When the reveals were set and cleaned, the arduous task of dry fitting each section of outer staves began. Again using Pro-Set adhesive and WEST SYSTEM 105/205, our crew got into a rhythm of gluing each half in a day. To clamp, we simply drove wedges between the staves and plywood brackets, hence the need for really strong material. We were literally bending 6/4 mahogany around not-so-subtle curves and needed a lot of clamping pressure until the epoxy cured. Once the half column had set, it was flipped then the half bulkheads were tabbed in place with 1708 Biaxial cloth and a mixture of WEST SYSTEM 105 Resin and 206 Slow Hardener®.
|Half of a glued
from the building
The half column was ready to be shaped, and we were far from done. This was the most dreaded job. Beginning with a power plane, we shaped, faired, sanded, shaped, faired and sanded again. The columns were getting a natural finish so there was no room for chip, planer cuts or sanding swirls. The reveals were coated with epoxy then sanded fair, with the idea that a decorative brass sheet metal was going to collect moisture at some point and therefore needed protection. Our rule was to ere on the side of caution at every step.
The entire process was repeated for the second half. Once both parts were finished, completely faired and sealed, they were made ready to fit together. The vertical and horizontal reveals had to line up perfectly. Two of the vertical backbones were ship-lapped in order to fit the halves together. Often they had to be hand shaped to get all the surfaces to align.
|Left—A half column
with the vertical side
reveals installed and fillets
applied at the bulkheads.
Tabbing is applied at the
Right—A half column is placed
on a jig for fairing.
|Left—Tabbing at the bottom
bulkhead provides extra support
for the column base.
Right—Two column halves are fit
together. A lap joint that splits the
side reveals aligns and joins
the two halves.
The columns were fastened temporarily for transit to Florida, where they would be disassembled and installed on site. This step was all hands on, fitting, shaving off a bit here and there, and refitting. The joints had to be perfect. The big question was how they could install these halves precisely in a vertical position. Judging from the photos, they look fabulous and installation was pretty smooth.

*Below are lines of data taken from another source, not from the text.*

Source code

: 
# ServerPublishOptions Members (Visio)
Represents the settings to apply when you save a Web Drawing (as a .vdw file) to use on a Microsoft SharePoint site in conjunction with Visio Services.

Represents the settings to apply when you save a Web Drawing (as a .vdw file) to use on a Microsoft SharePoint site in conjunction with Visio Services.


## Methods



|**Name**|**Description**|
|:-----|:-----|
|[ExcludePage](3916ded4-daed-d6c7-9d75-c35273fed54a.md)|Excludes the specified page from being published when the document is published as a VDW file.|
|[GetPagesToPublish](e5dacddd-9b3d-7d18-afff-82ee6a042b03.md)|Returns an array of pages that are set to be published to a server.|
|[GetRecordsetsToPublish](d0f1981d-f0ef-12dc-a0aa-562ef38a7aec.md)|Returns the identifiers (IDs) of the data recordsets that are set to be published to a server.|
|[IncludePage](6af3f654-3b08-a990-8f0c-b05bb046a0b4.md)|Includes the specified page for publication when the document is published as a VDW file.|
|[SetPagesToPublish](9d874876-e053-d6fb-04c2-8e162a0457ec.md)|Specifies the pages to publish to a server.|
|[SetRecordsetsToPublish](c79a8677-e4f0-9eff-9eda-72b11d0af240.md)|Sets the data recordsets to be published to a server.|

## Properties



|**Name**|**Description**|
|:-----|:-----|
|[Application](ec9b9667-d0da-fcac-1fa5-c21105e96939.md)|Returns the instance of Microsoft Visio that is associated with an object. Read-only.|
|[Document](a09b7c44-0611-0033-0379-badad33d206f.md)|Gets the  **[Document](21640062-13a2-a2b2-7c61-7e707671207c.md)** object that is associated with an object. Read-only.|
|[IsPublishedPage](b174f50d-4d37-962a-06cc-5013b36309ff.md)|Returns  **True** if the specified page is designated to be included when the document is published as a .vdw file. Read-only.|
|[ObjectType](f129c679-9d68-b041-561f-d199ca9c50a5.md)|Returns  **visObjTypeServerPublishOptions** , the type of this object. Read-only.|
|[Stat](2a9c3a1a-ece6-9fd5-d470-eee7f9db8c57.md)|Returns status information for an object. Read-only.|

In all respects, we met the design criteria except for the time frame. Putting a boat building shop through that level of exacting and repetitive work, on top of our many other projects was painful. The duration of the project was too long, due in part to the learning curve and management. Once we got down to it we were averaging a column per month, which had been my original goal. The first four averaged one every 2.75 months, too long to sustain the crew’s enthusiasm.
|Above—Two finished column halves
are temporarily strapped together
Right—Two halves of one of the rear
columns being installed over inner
steel support columns. The installed
columns were stained and finished in
place. Brass flat stock was installed
in the reveals for added detail.
The challenge for our shop was to meet the criteria and build better and smarter than the client’s expectations. With a top notch crew, beautiful mahogany, and the indispensable help from Tom Olsen, we were able to build some pretty wild columns.
I am extremely grateful to my crew: Doug Ingram and Brian Porter, with help from Molly Avellar, Ryan Benoit, Ned Chamberlain and Alex Holmes of Olsen Marine, Inc., and with the knowledge and assistance we received from Gougeon Brothers, Inc., whose WEST SYSTEM and Pro-Set products we could not survive without.